TASK DIRECTIONS
How many lines in the records below contain the word "functions"? State that number and nothing more.
(Beginning of DATA EXTRACTS)
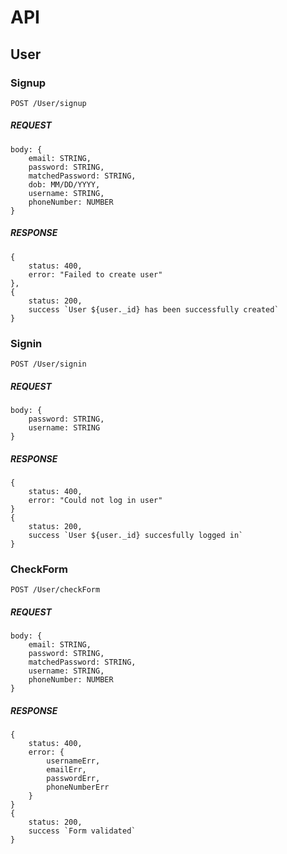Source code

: # API

## User

### Signup

```
POST /User/signup
```

##### REQUEST

```
body: {
    email: STRING,
    password: STRING,
    matchedPassword: STRING,
    dob: MM/DD/YYYY,
    username: STRING,
    phoneNumber: NUMBER
}
```

##### RESPONSE

```
{
    status: 400,
    error: "Failed to create user"
},
{
    status: 200,
    success `User ${user._id} has been successfully created`
}
```

### Signin

```
POST /User/signin
```

##### REQUEST

```
body: {
    password: STRING,
    username: STRING
}
```

##### RESPONSE

```
{
    status: 400,
    error: "Could not log in user"
}
{
    status: 200,
    success `User ${user._id} succesfully logged in`
}
```

### CheckForm

```
POST /User/checkForm
```

##### REQUEST

```
body: {
    email: STRING,
    password: STRING,
    matchedPassword: STRING,
    username: STRING,
    phoneNumber: NUMBER
}
```

##### RESPONSE

```
{
    status: 400,
    error: {
        usernameErr,
        emailErr,
        passwordErr,
        phoneNumberErr
    }
}
{
    status: 200,
    success `Form validated`
}
```
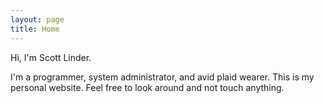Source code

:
 ```yaml
---
layout: page
title: Home
---
```


Hi, I'm Scott Linder.

I'm a programmer, system administrator, and avid plaid wearer. This is my
personal website. Feel free to look around and not touch anything.
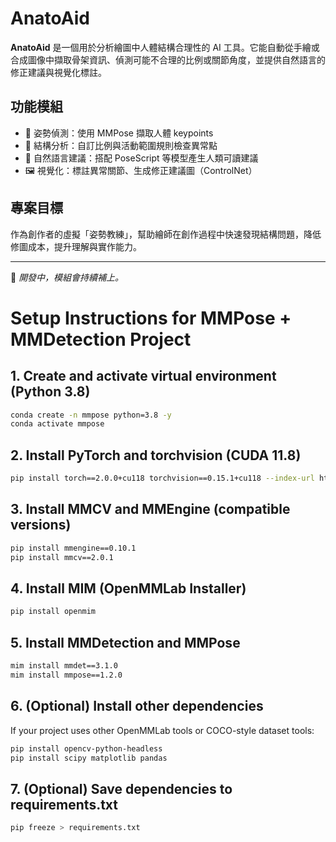 # AnatoAid

**AnatoAid** 是一個用於分析繪圖中人體結構合理性的 AI 工具。它能自動從手繪或合成圖像中擷取骨架資訊、偵測可能不合理的比例或關節角度，並提供自然語言的修正建議與視覺化標註。

## 功能模組

- 🎯 姿勢偵測：使用 MMPose 擷取人體 keypoints
- 🧠 結構分析：自訂比例與活動範圍規則檢查異常點
- 💬 自然語言建議：搭配 PoseScript 等模型產生人類可讀建議
- 🖼️ 視覺化：標註異常關節、生成修正建議圖（ControlNet）

## 專案目標

作為創作者的虛擬「姿勢教練」，幫助繪師在創作過程中快速發現結構問題，降低修圖成本，提升理解與實作能力。

---

🚧 _開發中，模組會持續補上。_

# Setup Instructions for MMPose + MMDetection Project

## 1. Create and activate virtual environment (Python 3.8)

```bash
conda create -n mmpose python=3.8 -y
conda activate mmpose
```

## 2. Install PyTorch and torchvision (CUDA 11.8)

```bash
pip install torch==2.0.0+cu118 torchvision==0.15.1+cu118 --index-url https://download.pytorch.org/whl/cu118
```

## 3. Install MMCV and MMEngine (compatible versions)

```bash
pip install mmengine==0.10.1
pip install mmcv==2.0.1
```

## 4. Install MIM (OpenMMLab Installer)

```bash
pip install openmim
```

## 5. Install MMDetection and MMPose

```bash
mim install mmdet==3.1.0
mim install mmpose==1.2.0
```

## 6. (Optional) Install other dependencies

If your project uses other OpenMMLab tools or COCO-style dataset tools:

```bash
pip install opencv-python-headless
pip install scipy matplotlib pandas
```

## 7. (Optional) Save dependencies to requirements.txt

```bash
pip freeze > requirements.txt
```
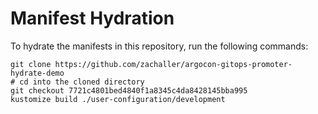 # Manifest Hydration

To hydrate the manifests in this repository, run the following commands:

```shell
git clone https://github.com/zachaller/argocon-gitops-promoter-hydrate-demo
# cd into the cloned directory
git checkout 7721c4801bed4840f1a8345c4da8428145bba995
kustomize build ./user-configuration/development
```
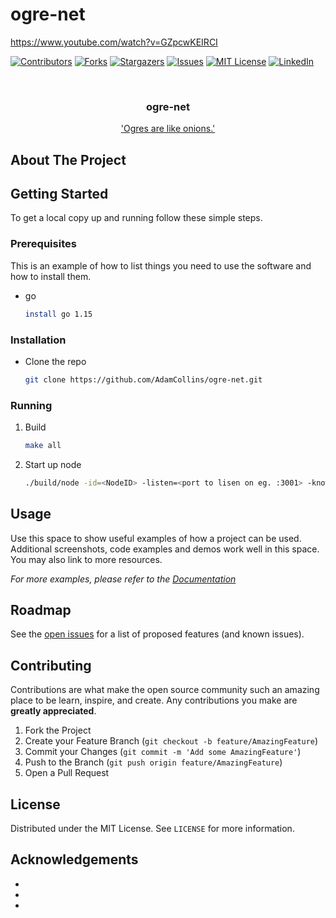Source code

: # ogre-net
https://www.youtube.com/watch?v=GZpcwKEIRCI
<!-- PROJECT SHIELDS -->
<!--
*** I'm using markdown "reference style" links for readability.
*** Reference links are enclosed in brackets [ ] instead of parentheses ( ).
*** See the bottom of this document for the declaration of the reference variables
*** for contributors-url, forks-url, etc. This is an optional, concise syntax you may use.
*** https://www.markdownguide.org/basic-syntax/#reference-style-links
-->
[![Contributors][contributors-shield]][contributors-url]
[![Forks][forks-shield]][forks-url]
[![Stargazers][stars-shield]][stars-url]
[![Issues][issues-shield]][issues-url]
[![MIT License][license-shield]][license-url]
[![LinkedIn][linkedin-shield]][linkedin-url]



<!-- PROJECT LOGO -->
<br />
<!-- <p align="center">
  <a href="https://github.com/AdamCollins/ogre-net">
    <img src="images/logo.png" alt="Logo" width="80" height="80">
  </a> -->

  <h3 align="center">ogre-net</h3>

  <p align="center">
    <a href="https://youtu.be/-FtCTW2rVFM?t=20">'Ogres are like onions.'</a>
    <br />
    <!-- <a href="https://github.com/AdamCollins/ogre-net"><strong>Explore the docs »</strong></a> -->
    <!-- <br /> -->
    <!-- <br /> -->
    <!-- <a href="https://github.com/AdamCollins/ogre-net">View Demo</a> -->
    <!-- · -->
    <!-- <a href="https://github.com/AdamCollins/ogre-net/issues">Report Bug</a> -->
    <!-- · -->
    <!-- <a href="https://github.com/AdamCollins/ogre-net/issues">Request Feature</a> -->
  </p>
</p>



<!-- TABLE OF CONTENTS
<details open="open">
  <summary><h2 style="display: inline-block">Table of Contents</h2></summary>
  <ol>
    <li>
      <a href="#about-the-project">About The Project</a>
      <ul>
        <li><a href="#built-with">Built With</a></li>
      </ul>
    </li>
    <li>
      <a href="#getting-started">Getting Started</a>
      <ul>
        <li><a href="#prerequisites">Prerequisites</a></li>
        <li><a href="#installation">Installation</a></li>
      </ul>
    </li>
    <li><a href="#usage">Usage</a></li>
    <li><a href="#roadmap">Roadmap</a></li>
    <li><a href="#contributing">Contributing</a></li>
    <li><a href="#license">License</a></li>
    <li><a href="#contact">Contact</a></li>
    <li><a href="#acknowledgements">Acknowledgements</a></li>
  </ol>
</details> -->



<!-- ABOUT THE PROJECT -->
## About The Project

<!-- [![Product Name Screen Shot][product-screenshot]](https://example.com)

Here's a blank template to get started:
**To avoid retyping too much info. Do a search and replace with your text editor for the following:**
`AdamCollins`, `ogre-net`, `twitter_handle`, `email`, `project_title`, `project_description`


### Built With

* []()
* []()
* []()
 -->


<!-- GETTING STARTED -->
## Getting Started

To get a local copy up and running follow these simple steps.

### Prerequisites

This is an example of how to list things you need to use the software and how to install them.
* go
  ```sh
  install go 1.15
  ```

### Installation

* Clone the repo
   ```sh
   git clone https://github.com/AdamCollins/ogre-net.git
   ```
### Running   
1. Build
   ```sh
   make all
   ```
2. Start up node
   ```sh
   ./build/node -id=<NodeID> -listen=<port to lisen on eg. :3001> -known=<address of prexisting node eg. :3000 (leave blank if first) >
   ```



<!-- USAGE EXAMPLES -->
## Usage

Use this space to show useful examples of how a project can be used. Additional screenshots, code examples and demos work well in this space. You may also link to more resources.

_For more examples, please refer to the [Documentation](https://example.com)_



<!-- ROADMAP -->
## Roadmap

See the [open issues](https://github.com/AdamCollins/ogre-net/issues) for a list of proposed features (and known issues).



<!-- CONTRIBUTING -->
## Contributing

Contributions are what make the open source community such an amazing place to be learn, inspire, and create. Any contributions you make are **greatly appreciated**.

1. Fork the Project
2. Create your Feature Branch (`git checkout -b feature/AmazingFeature`)
3. Commit your Changes (`git commit -m 'Add some AmazingFeature'`)
4. Push to the Branch (`git push origin feature/AmazingFeature`)
5. Open a Pull Request



<!-- LICENSE -->
## License

Distributed under the MIT License. See `LICENSE` for more information.


<!-- ACKNOWLEDGEMENTS -->
## Acknowledgements

* []()
* []()
* []()





<!-- MARKDOWN LINKS & IMAGES -->
<!-- https://www.markdownguide.org/basic-syntax/#reference-style-links -->
[contributors-shield]: https://img.shields.io/github/contributors/AdamCollins/repo.svg?style=for-the-badge
[contributors-url]: https://github.com/AdamCollins/repo/graphs/contributors
[forks-shield]: https://img.shields.io/github/forks/AdamCollins/repo.svg?style=for-the-badge
[forks-url]: https://github.com/AdamCollins/repo/network/members
[stars-shield]: https://img.shields.io/github/stars/AdamCollins/repo.svg?style=for-the-badge
[stars-url]: https://github.com/AdamCollins/repo/stargazers
[issues-shield]: https://img.shields.io/github/issues/AdamCollins/repo.svg?style=for-the-badge
[issues-url]: https://github.com/AdamCollins/repo/issues
[license-shield]: https://img.shields.io/github/license/AdamCollins/repo.svg?style=for-the-badge
[license-url]: https://github.com/AdamCollins/repo/blob/master/LICENSE.txt
[linkedin-shield]: https://img.shields.io/badge/-LinkedIn-black.svg?style=for-the-badge&logo=linkedin&colorB=555
[linkedin-url]: https://linkedin.com/in/AdamCollins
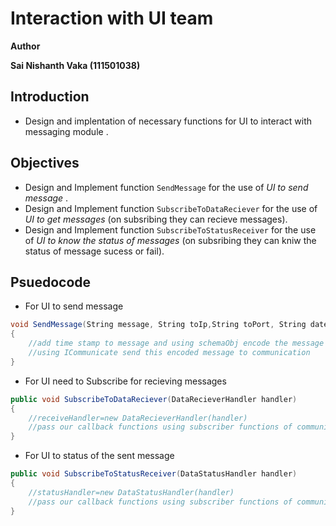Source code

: 
# Interaction with UI team
**Author**

**Sai Nishanth Vaka (111501038)**

## Introduction
* Design and implentation of necessary functions for UI to interact with messaging module .


## Objectives
* Design and Implement function ```SendMessage``` for the use of *UI to send message* .
* Design and Implement function ```SubscribeToDataReciever``` for the use of *UI to get messages* (on subsribing they can recieve messages).
* Design and Implement function ```SubscribeToStatusReceiver``` for the use of *UI to know the status of messages* (on subsribing they can kniw the status of message sucess or fail).


## Psuedocode


* For UI to send message

```csharp
void SendMessage(String message, String toIp,String toPort, String datetime,messageId);
{
	//add time stamp to message and using schemaObj encode the message
	//using ICommunicate send this encoded message to communication
}
```

* For UI need to Subscribe for recieving messages 

```csharp
public void SubscribeToDataReciever(DataRecieverHandler handler)
{
	//receiveHandler=new DataRecieverHandler(handler)
	//pass our callback functions using subscriber functions of communicator class
}
```

* For UI to status of the sent message

```csharp	
public void SubscribeToStatusReceiver(DataStatusHandler handler)
{
	//statusHandler=new DataStatusHandler(handler)
	//pass our callback functions using subscriber functions of communicator class	
}
```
(End of DATA EXTRACTS)
WRITTEN RESPONSE
3